Take Back Leadership Role on Rights : Legislation: Congress must enact legislation to undo damage done by the Supreme Court and revitalize America’s civil-rights movement.
The startling political changes that have occurred in East Germany, Eastern Europe, the Soviet Union and, now, in long-despaired-of South Africa, represent to my mind the greatest simultaneous civil-rights movement the world has ever seen.
The lesson to be learned is that human beings, regardless of where they are, will ultimately demand freedom and other basic rights. It is hoped that these tremendous political, social and economic changes will spur our own lagging democratic movement and domestic revolution.
It is too easy to be smug and look upon this country as a peerless example of democracy in action. However, poverty and injustice are not the hallmarks of democracy. Statistics on minorities at all levels of life point to the need for continuation of our own civil-rights movement.
America has not successfully addressed the growing gap between the haves and the have-nots. We have yet to confront the remaining areas of discrimination in our society. To continue to lead the democratic world, we must re-double our efforts and commit our resources.
An aggressive Congress is a major component of America’s rededication to this goal. As the first item on its agenda, Congress must commit itself to undo the damage done to the cause of equality by the U.S. Supreme Court in its last term. Bipartisan congressional leadership has undertaken to do that with a major new civil-rights bill.
The Civil Rights Act of 1990 seeks to remove the tremendous obstacles and burdens that several Supreme Court decisions imposed on the laws related to job discrimination. The bill places the burden of proof on the employer, provides greater protection against racial harassment on the job and protects against retroactive changes to court-approved affirmative-action plans. It would go a long way toward restoring the commitments regarding job discrimination made to minorities and women in Title VII of the Civil Rights Act of 1964 and in a 1966 amendment..

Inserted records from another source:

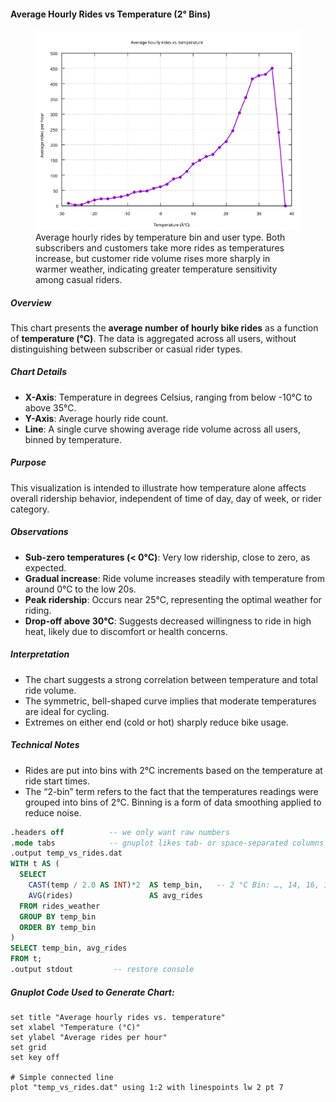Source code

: #### Average Hourly Rides vs Temperature (2° Bins)

<figure class="float-right">
  <a href="../images/average_hourly_rides_vs_temp_2_bucket.svg" target="_blank" title="Select image to open full sized chart">
  <img src="../images/average_hourly_rides_vs_temp_2_bucket.svg" alt="Line chart showing average hourly rides by temperature bin and user type, with separate lines for subscribers and customers. Ride counts increase with temperature for both groups, with customers showing a stronger response at higher temperatures.">
  </a>
  <figcaption>
  Average hourly rides by temperature bin and user type. Both subscribers and customers take more rides as temperatures increase, but customer ride volume rises more sharply in warmer weather, indicating greater temperature sensitivity among casual riders.
  </figcaption>
</figure>


##### Overview
This chart presents the **average number of hourly bike rides** as a function of **temperature (°C)**. The data is aggregated across all users, without distinguishing between subscriber or casual rider types.

##### Chart Details

- **X-Axis**: Temperature in degrees Celsius, ranging from below -10°C to above 35°C.
- **Y-Axis**: Average hourly ride count.
- **Line**: A single curve showing average ride volume across all users, binned by temperature.

##### Purpose
This visualization is intended to illustrate how temperature alone affects overall ridership behavior, independent of time of day, day of week, or rider category.

##### Observations

- **Sub-zero temperatures (< 0°C)**: Very low ridership, close to zero, as expected.
- **Gradual increase**: Ride volume increases steadily with temperature from around 0°C to the low 20s.
- **Peak ridership**: Occurs near 25°C, representing the optimal weather for riding.
- **Drop-off above 30°C**: Suggests decreased willingness to ride in high heat, likely due to discomfort or health concerns.

##### Interpretation

- The chart suggests a strong correlation between temperature and total ride volume.
- The symmetric, bell-shaped curve implies that moderate temperatures are ideal for cycling.
- Extremes on either end (cold or hot) sharply reduce bike usage.

##### Technical Notes

- Rides are put into bins with 2°C increments based on the temperature at ride start times. 
- The “2-bin” term refers to the fact that the temperatures readings were grouped into bins of 2°C.  Binning is a form of data smoothing applied to reduce noise.

```SQL
.headers off          -- we only want raw numbers
.mode tabs            -- gnuplot likes tab‑ or space‑separated columns
.output temp_vs_rides.dat
WITH t AS (
  SELECT
    CAST(temp / 2.0 AS INT)*2  AS temp_bin,   -- 2 °C Bin: …, 14, 16, 18 …
    AVG(rides)                 AS avg_rides
  FROM rides_weather
  GROUP BY temp_bin
  ORDER BY temp_bin
)
SELECT temp_bin, avg_rides
FROM t;
.output stdout         -- restore console
```

##### Gnuplot Code Used to Generate Chart:

```gnuplot
set title "Average hourly rides vs. temperature"
set xlabel "Temperature (°C)"
set ylabel "Average rides per hour"
set grid
set key off

# Simple connected line
plot "temp_vs_rides.dat" using 1:2 with linespoints lw 2 pt 7
```

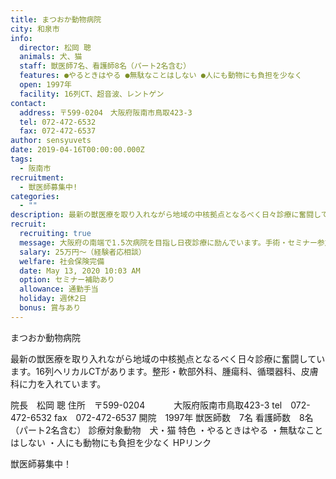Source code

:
 ```yaml
---
title: まつおか動物病院
city: 和泉市
info:
  director: 松岡 聰
  animals: 犬、猫
  staff: 獣医師7名、看護師8名（パート2名含む）
  features: ●やるときはやる ●無駄なことはしない ●人にも動物にも負担を少なく
  open: 1997年
  facility: 16列CT、超⾳波、レントゲン
contact:
  address: 〒599-0204　大阪府阪南市鳥取423-3
  tel: 072-472-6532
  fax: 072-472-6537
author: sensyuvets
date: 2019-04-16T00:00:00.000Z
tags:
  - 阪南市
recruitment:
  - 獣医師募集中!
categories:
  - ""
description: 最新の獣医療を取り入れながら地域の中核拠点となるべく日々診療に奮闘しています。16列ヘリカルCTがあります。整形・軟部外科、腫瘍科、循環器科、皮膚科に力を入れています。
recruit:
  recruiting: true
  message: 大阪府の南端で1.5次病院を目指し日夜診療に励んでいます。手術・セミナー参加積極的にできます。総合診療を行なっておりますが、特に整形・軟部外科、腫瘍科、循環器科に力を入れています。
  salary: 25万円〜（経験者応相談）
  welfare: 社会保険完備
  date: May 13, 2020 10:03 AM
  option: セミナー補助あり
  allowance: 通勤⼿当
  holiday: 週休2日
  bonus: 賞与あり
---
```


まつおか動物病院

最新の獣医療を取り入れながら地域の中核拠点となるべく日々診療に奮闘しています。16列ヘリカルCTがあります。整形・軟部外科、腫瘍科、循環器科、皮膚科に力を入れています。

院長　松岡 聰
住所　〒599-0204
　　　大阪府阪南市鳥取423-3
tel　072-472-6532
fax　072-472-6537
開院　1997年
獣医師数　7名
看護師数　8名（パート2名含む）
診療対象動物　犬・猫
特色
・やるときはやる
・無駄なことはしない
・人にも動物にも負担を少なく
HPリンク

獣医師募集中！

Both congressional and civil-rights leaders across the country recognize that the Supreme Court, with its new conservative majority, is a tremendous threat to women, minorities and the poor. This majority has served notice that it has little or no regard for the clear, unmistakable discrimination that many continue to face. It is equally clear that Justice Sandra Day O’Connor will not be a voice for women’s rights or any other minority position. She is an “old boy” in the truest meaning of the phrase.
The 1960s in this country served as the historical precedent for Congress acting to address injustice. It is only when the people insist on change, as they did then and as they have done in other countries recently, that it comes about.
I was an early prodder and beneficiary of an activist Congress. When I was 10, my mother announced that we were going to join the civil rights movement. As a writer, she felt she must witness and record the greatest social movement of her lifetime.
We traveled by automobile, my five brothers and sisters, mother and I. There were to be six trips between 1960 and 1965. For all but the last, we had to reroute our trips to include those cities that had Negro motels and restaurants because we could not stay, or be served, at any other facility. Only in 1964, after Congress passed the Civil Rights Act, did unrestricted and fully accessible public accommodations become the law of the land, and we would map a trip without regard to the four or five black motels and restaurants between California and Montgomery, Ala.
The 1990s show every indication of being a startling decade. Among the most important ways Congress can provide justice in America is to pass the Civil Rights Act of 1990, and insist on the recognition of the new global realities by making huge cuts in the defense budget, particularly in the acquisition of weapons systems. These funds can then be invested in human beings; laws designed to provide for the rights and betterment of our citizens mean little without resources.
Congress must help establish the national consensus necessary to divert our economic resources from weapons and armies to job training, shelter, education, health and child care. The lesson for America in all we have observed lately is that we must get in line with the worldwide democratic movement and provide maximum freedom and opportunity for its own.